Pedro Vergara Merino – Job Market Candidate 2026


Personal website:

https://sites.google.com/view/pedrovergaramerino/home?authuser=0

Contact:

pedro.vergaramerino@ensae.fr

References:

  • Pr. Laurent Davezies – CREST, Groupe ENSAE-ENSAI, Institut Polytechnique de Paris
  • Pr. Guillaume Hollard – CREST, CNRS, Institut Polytechnique de Paris
  • Pr. Max Tabord-Meehan – University of Toronto

Research fields:

Primary fields: Econometrics
Secondary fields: Applied Microeconomics

Presentation: 

I am a PhD student in Economics at CREST-ENSAE Paris, under the supervision of Laurent Davezies and Guillaume Hollard.
For the Winter and Spring trimesters 2025, I visited the University of Chicago.
My research focuses on experimental design, causal inference, and applied microeconomics, with particular interests in discrimination and LGBTQ+ economics.

Job Market Paper:

Waiting for Balance: Covariate-Adaptive Randomization in Sequential Experiments
Abstract: When assigning units to treatment and control, researchers are often confronted with the sequential arrival of participants over time (e.g., job seekers, patients). The challenge in such settings is to assign participants sequentially while maintaining covariate balance between treatment arms. This paper introduces the sequential cube method (SCM), a new design that achieves near-exact balance in covariate moments at the cost of only a short waiting period before treatment assignment. I first show that exact balance, for a given function of covariates, delivers the optimal precision of treatment effect estimators. Under general conditions, I prove that SCM attains near-exact balance.
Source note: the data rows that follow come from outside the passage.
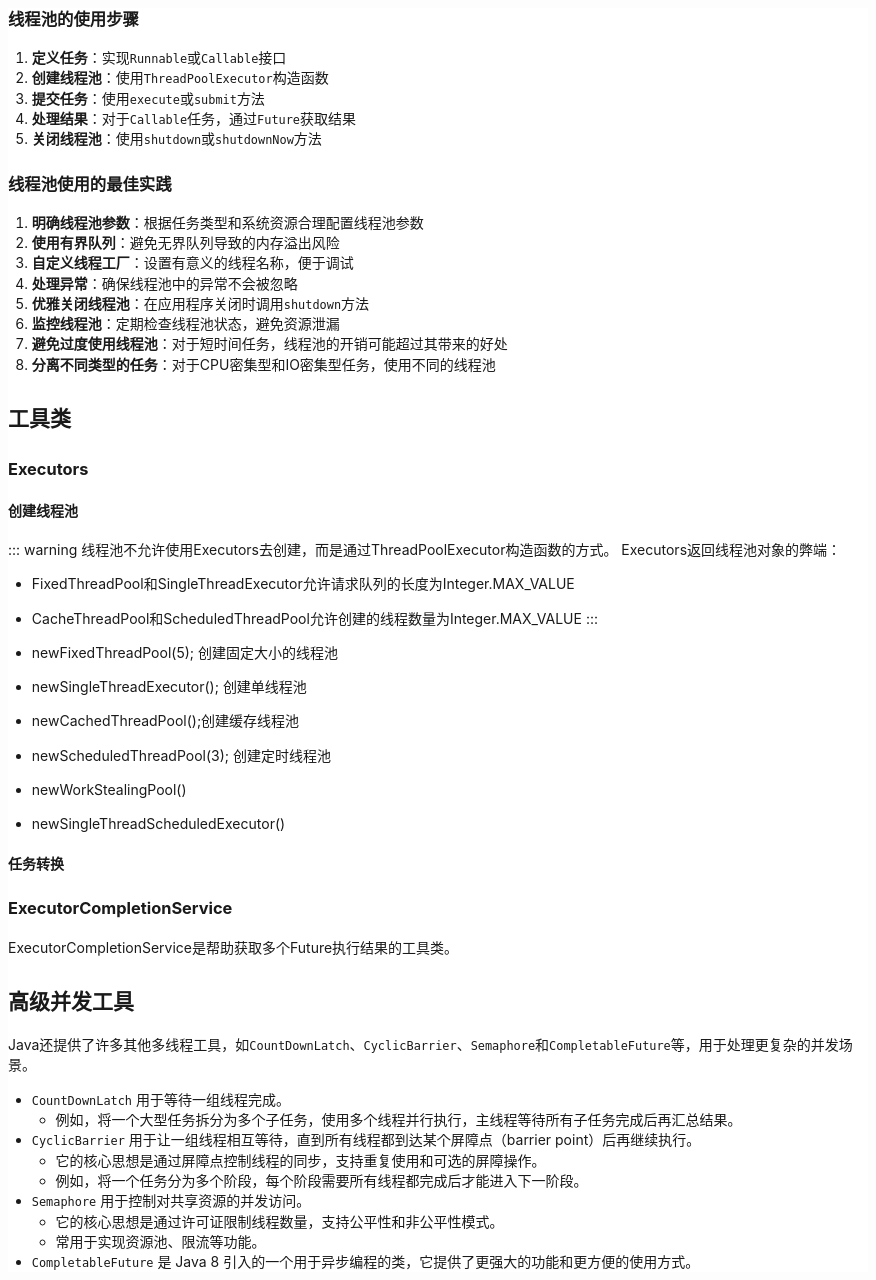 ### 线程池的使用步骤

1. **定义任务**：实现`Runnable`或`Callable`接口
2. **创建线程池**：使用`ThreadPoolExecutor`构造函数
3. **提交任务**：使用`execute`或`submit`方法
4. **处理结果**：对于`Callable`任务，通过`Future`获取结果
5. **关闭线程池**：使用`shutdown`或`shutdownNow`方法

### 线程池使用的最佳实践

1. **明确线程池参数**：根据任务类型和系统资源合理配置线程池参数
2. **使用有界队列**：避免无界队列导致的内存溢出风险
3. **自定义线程工厂**：设置有意义的线程名称，便于调试
4. **处理异常**：确保线程池中的异常不会被忽略
5. **优雅关闭线程池**：在应用程序关闭时调用`shutdown`方法
6. **监控线程池**：定期检查线程池状态，避免资源泄漏
7. **避免过度使用线程池**：对于短时间任务，线程池的开销可能超过其带来的好处
8. **分离不同类型的任务**：对于CPU密集型和IO密集型任务，使用不同的线程池

## 工具类

### Executors

#### 创建线程池

::: warning
线程池不允许使用Executors去创建，而是通过ThreadPoolExecutor构造函数的方式。
Executors返回线程池对象的弊端：
+ FixedThreadPool和SingleThreadExecutor允许请求队列的长度为Integer.MAX_VALUE
+ CacheThreadPool和ScheduledThreadPool允许创建的线程数量为Integer.MAX_VALUE
:::

+ newFixedThreadPool(5); 创建固定大小的线程池
+ newSingleThreadExecutor();  创建单线程池
+ newCachedThreadPool();创建缓存线程池
+ newScheduledThreadPool(3); 创建定时线程池
+ newWorkStealingPool()
+ newSingleThreadScheduledExecutor()

#### 任务转换

### ExecutorCompletionService

ExecutorCompletionService是帮助获取多个Future执行结果的工具类。

## 高级并发工具

Java还提供了许多其他多线程工具，如`CountDownLatch`、`CyclicBarrier`、`Semaphore`和`CompletableFuture`等，用于处理更复杂的并发场景。
- `CountDownLatch` 用于等待一组线程完成。
    - 例如，将一个大型任务拆分为多个子任务，使用多个线程并行执行，主线程等待所有子任务完成后再汇总结果。
- `CyclicBarrier` 用于让一组线程相互等待，直到所有线程都到达某个屏障点（barrier point）后再继续执行。
    - 它的核心思想是通过屏障点控制线程的同步，支持重复使用和可选的屏障操作。
    - 例如，将一个任务分为多个阶段，每个阶段需要所有线程都完成后才能进入下一阶段。
- `Semaphore` 用于控制对共享资源的并发访问。
    - 它的核心思想是通过许可证限制线程数量，支持公平性和非公平性模式。
    - 常用于实现资源池、限流等功能。
- `CompletableFuture` 是 Java 8 引入的一个用于异步编程的类，它提供了更强大的功能和更方便的使用方式。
Moreover, I establish that the expected waiting time under SCM grows only in proportion to the number of covariates used for balancing, making the procedure scalable in practice. I further derive the asymptotic normality of average treatment effect estimators under SCM, ensuring valid inference. Simulation studies and empirical applications highlight the practical advantages of SCM. Relative to alternative balancing designs, SCM (i) improves covariate balance, (ii) increases the precision of treatment effect estimators, and (iii) requires substantially shorter waiting times. Finally, I discuss extensions to multiple treatments and response-adaptive randomization, encompassing multi-armed bandit settings.